Every year my husband’s siblings make cookies and have the best time decorating them. Then we have the fun of eating their creations. I hope you have a chance to experience the fun of cookie decorating with your family and friends this holiday season!
Jane’s Tips and Hints:
If the recipe calls for a flat cookie sheet with no sides and you don’t own one, just flip your regular baking sheet over and cook on the inverted bottom!!
- 1 cup butter (2 sticks), at room temperature
- 2 cups sugar
- 2 eggs, lightly beaten
- 1/2 cup sour milk
- 1 tsp baking soda
- 1/2 tsp salt
- 1 tsp vanilla
- 5 cups flour
- Cream butter and sugar well in large bowl.

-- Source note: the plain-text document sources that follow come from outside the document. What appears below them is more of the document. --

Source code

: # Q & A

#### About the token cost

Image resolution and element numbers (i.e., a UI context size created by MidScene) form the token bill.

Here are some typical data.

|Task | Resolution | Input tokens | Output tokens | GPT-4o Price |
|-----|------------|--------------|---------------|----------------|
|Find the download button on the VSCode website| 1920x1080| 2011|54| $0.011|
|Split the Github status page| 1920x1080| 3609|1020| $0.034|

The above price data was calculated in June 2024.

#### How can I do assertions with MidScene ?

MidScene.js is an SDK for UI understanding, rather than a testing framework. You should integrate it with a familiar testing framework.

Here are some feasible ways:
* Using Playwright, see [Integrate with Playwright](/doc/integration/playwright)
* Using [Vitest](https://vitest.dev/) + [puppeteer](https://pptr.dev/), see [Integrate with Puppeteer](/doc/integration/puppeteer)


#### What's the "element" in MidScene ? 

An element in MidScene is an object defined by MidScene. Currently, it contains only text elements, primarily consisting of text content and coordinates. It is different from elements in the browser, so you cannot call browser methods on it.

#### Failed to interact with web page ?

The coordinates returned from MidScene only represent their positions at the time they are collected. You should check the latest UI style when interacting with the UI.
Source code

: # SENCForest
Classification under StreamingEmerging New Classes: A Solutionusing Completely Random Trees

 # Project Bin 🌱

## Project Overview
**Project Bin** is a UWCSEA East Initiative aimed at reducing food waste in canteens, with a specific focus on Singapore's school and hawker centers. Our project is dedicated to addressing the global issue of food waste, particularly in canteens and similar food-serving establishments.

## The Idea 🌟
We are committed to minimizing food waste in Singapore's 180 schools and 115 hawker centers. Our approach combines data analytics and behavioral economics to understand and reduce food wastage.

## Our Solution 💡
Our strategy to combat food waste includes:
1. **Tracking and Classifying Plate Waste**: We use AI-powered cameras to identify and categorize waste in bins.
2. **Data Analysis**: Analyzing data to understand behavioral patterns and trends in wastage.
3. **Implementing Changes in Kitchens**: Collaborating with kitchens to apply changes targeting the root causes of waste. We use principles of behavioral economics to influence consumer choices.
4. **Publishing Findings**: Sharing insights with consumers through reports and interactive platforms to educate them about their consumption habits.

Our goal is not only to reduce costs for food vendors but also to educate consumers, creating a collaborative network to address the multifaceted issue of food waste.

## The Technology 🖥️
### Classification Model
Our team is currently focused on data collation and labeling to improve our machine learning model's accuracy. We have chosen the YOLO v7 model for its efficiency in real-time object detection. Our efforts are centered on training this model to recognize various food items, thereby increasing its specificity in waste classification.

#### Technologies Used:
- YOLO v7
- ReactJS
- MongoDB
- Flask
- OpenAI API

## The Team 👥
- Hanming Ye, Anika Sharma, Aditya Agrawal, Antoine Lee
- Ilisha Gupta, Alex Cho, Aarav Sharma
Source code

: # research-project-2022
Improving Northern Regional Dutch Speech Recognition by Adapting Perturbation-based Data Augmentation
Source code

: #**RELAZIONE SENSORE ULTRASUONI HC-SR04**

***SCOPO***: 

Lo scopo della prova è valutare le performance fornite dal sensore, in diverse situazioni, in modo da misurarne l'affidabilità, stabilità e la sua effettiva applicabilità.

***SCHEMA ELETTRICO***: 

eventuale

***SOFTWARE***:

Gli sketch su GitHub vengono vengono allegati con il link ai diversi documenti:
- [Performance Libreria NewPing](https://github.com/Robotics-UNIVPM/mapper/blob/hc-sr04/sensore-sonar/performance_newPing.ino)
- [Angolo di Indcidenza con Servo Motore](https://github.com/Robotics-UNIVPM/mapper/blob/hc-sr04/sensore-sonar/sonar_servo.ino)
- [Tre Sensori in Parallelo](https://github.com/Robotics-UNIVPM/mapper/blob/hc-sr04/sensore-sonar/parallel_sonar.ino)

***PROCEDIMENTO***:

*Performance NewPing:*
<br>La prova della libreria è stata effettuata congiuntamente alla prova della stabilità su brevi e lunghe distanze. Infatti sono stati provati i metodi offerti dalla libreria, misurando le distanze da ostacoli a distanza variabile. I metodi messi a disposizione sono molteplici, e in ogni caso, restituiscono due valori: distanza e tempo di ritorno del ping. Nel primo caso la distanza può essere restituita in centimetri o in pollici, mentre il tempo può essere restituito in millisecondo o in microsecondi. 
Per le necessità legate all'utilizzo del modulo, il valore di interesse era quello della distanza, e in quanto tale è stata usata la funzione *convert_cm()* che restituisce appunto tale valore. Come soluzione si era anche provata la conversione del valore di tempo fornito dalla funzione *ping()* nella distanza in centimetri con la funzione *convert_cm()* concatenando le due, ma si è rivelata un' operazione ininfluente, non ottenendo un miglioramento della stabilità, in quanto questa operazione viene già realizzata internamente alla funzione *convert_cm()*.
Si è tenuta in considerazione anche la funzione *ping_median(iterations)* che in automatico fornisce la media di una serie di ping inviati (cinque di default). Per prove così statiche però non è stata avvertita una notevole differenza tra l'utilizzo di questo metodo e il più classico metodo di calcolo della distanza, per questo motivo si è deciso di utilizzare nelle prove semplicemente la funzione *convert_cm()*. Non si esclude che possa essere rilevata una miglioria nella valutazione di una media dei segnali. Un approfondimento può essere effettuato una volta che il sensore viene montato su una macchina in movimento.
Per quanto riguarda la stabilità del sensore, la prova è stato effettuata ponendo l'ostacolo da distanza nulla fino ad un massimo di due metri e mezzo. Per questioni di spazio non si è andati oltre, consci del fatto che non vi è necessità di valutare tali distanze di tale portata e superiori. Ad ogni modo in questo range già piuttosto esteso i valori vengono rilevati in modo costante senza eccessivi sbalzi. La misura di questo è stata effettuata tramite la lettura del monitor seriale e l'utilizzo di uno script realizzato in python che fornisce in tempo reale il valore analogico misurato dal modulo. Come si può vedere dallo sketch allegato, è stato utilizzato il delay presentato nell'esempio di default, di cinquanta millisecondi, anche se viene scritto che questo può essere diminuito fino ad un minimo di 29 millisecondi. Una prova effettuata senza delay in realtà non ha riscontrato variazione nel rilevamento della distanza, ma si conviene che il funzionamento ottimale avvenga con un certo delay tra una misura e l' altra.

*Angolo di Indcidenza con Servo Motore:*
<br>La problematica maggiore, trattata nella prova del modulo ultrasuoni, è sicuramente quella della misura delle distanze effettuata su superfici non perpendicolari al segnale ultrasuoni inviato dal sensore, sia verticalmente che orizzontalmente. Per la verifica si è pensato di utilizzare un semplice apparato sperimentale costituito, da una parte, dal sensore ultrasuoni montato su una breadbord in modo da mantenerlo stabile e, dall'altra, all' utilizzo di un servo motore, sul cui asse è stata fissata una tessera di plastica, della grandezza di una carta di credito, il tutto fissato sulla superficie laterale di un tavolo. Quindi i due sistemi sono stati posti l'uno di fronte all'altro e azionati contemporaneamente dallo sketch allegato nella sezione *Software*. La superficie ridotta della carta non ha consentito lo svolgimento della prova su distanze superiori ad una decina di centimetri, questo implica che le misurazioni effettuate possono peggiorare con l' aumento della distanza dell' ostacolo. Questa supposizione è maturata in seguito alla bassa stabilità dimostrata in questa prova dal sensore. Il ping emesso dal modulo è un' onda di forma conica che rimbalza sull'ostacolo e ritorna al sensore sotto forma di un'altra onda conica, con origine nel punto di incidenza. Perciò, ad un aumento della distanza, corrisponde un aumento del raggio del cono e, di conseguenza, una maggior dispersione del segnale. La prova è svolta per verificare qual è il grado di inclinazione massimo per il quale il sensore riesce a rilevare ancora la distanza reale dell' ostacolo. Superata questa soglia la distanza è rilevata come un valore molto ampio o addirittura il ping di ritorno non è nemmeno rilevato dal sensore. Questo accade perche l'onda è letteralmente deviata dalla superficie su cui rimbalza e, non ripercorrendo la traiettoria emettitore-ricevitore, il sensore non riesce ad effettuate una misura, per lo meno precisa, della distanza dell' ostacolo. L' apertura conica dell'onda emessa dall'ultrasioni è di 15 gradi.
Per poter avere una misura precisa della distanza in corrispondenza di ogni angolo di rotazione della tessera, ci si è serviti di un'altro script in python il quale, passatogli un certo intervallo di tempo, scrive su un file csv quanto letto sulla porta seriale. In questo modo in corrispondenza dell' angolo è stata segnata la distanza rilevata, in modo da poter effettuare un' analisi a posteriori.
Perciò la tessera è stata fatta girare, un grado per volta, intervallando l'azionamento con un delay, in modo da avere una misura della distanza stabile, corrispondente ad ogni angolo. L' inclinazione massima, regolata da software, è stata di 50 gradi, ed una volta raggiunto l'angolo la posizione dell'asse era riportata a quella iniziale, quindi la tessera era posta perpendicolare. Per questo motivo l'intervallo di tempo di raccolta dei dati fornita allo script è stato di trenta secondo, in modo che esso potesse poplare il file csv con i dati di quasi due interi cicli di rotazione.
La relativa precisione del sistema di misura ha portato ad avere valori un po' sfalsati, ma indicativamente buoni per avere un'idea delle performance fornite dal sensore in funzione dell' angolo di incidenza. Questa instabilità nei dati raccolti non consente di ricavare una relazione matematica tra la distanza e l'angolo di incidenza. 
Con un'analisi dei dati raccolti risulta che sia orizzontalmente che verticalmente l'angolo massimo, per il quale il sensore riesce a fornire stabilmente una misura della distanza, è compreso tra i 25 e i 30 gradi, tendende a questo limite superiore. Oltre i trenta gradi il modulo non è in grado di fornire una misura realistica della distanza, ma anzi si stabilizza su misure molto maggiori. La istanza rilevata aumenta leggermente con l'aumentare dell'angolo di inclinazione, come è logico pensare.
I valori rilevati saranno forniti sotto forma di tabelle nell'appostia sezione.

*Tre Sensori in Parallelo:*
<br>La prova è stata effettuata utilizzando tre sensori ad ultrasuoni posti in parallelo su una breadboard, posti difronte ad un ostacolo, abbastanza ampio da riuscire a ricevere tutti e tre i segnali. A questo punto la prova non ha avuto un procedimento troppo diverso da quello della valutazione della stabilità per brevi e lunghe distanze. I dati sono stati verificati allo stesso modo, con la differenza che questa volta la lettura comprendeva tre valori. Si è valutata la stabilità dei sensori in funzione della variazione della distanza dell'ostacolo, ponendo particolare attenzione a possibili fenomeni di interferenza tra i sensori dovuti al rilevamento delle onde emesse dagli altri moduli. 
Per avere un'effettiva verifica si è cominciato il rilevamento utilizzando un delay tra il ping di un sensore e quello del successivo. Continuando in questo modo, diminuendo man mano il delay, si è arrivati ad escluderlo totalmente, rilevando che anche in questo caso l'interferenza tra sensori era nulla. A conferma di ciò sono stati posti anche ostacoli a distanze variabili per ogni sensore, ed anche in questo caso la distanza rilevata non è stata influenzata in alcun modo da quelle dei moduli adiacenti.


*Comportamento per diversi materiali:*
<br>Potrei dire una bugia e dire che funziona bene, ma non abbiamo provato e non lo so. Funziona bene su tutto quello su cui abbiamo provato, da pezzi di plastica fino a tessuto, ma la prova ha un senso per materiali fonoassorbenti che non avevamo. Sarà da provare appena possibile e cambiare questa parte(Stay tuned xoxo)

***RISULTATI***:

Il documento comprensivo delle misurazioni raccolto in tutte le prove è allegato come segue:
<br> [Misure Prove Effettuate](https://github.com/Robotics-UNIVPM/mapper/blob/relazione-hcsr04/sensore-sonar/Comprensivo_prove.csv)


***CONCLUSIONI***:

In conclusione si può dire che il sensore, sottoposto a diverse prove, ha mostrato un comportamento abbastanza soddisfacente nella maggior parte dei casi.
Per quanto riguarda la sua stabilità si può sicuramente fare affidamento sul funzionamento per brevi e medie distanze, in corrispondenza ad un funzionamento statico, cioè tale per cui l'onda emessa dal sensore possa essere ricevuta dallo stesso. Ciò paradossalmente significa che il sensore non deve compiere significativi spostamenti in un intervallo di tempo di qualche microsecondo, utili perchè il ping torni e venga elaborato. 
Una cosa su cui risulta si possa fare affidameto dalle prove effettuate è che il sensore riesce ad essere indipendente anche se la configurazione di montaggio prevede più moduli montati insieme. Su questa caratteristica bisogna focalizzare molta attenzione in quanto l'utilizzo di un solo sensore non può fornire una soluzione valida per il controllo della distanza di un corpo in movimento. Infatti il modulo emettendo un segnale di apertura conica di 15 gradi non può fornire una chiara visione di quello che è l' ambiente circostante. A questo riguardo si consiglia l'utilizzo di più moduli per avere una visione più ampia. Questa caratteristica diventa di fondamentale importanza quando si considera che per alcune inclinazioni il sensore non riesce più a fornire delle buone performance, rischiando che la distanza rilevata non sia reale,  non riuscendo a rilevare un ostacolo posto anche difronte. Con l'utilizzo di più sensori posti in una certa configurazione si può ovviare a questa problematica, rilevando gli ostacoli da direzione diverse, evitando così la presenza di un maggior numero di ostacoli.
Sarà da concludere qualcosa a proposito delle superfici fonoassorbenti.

Blend in eggs. In a cup, dissolve baking soda in sour milk and vanilla; add this alternately with flour to batter.
- Wrap in plastic and chill until fairly firm, about 20 minutes. Work in batches and keep remaining dough in refrigerator.
- Roll out on well-floured board. Cut into desired shapes. Sprinkle with sugar and bake at 375° F. for 12-15 minutes or until edges are lightly browned. Cool on wire racks.
- 2-1/4 cups bleached all-purpose flour
- 1/4 tsp salt
- 3/4 cup sugar
- 1-1/2 sticks (6 oz) unsalted butter, cut into pieces
- 1 large egg
- 2 tsp finely grated lemon zest (optional)
- 1 tsp pure vanilla extract or vanilla paste
- Colored sugars and silver dragées
- In a small bowl, whisk the flour with the salt. Put the sugar in a food processor and process until very fine. Add the pieces of butter and process until the mixture is smooth and creamy. Add the egg, lemon zest and vanilla and process until smooth. Add the flour mixture and pulse just until a dough forms.
- Transfer the dough to a sheet of plastic wrap and pat it into a disk 1 inch thick. Chill until firm, about 1-1/2 hours.
- Preheat the oven to 350°F.
- On a lightly floured surface, roll out the dough 1/8 inch thick. Brush off excess flour with a dry pastry brush. Stamp out shapes, cutting the cookies as close together as possible. Sprinkle the cookies with colored sugars or dragées.
- Transfer the cookies to nonstick or greased baking sheets, leaving 1 inch between them (to allow for air movement).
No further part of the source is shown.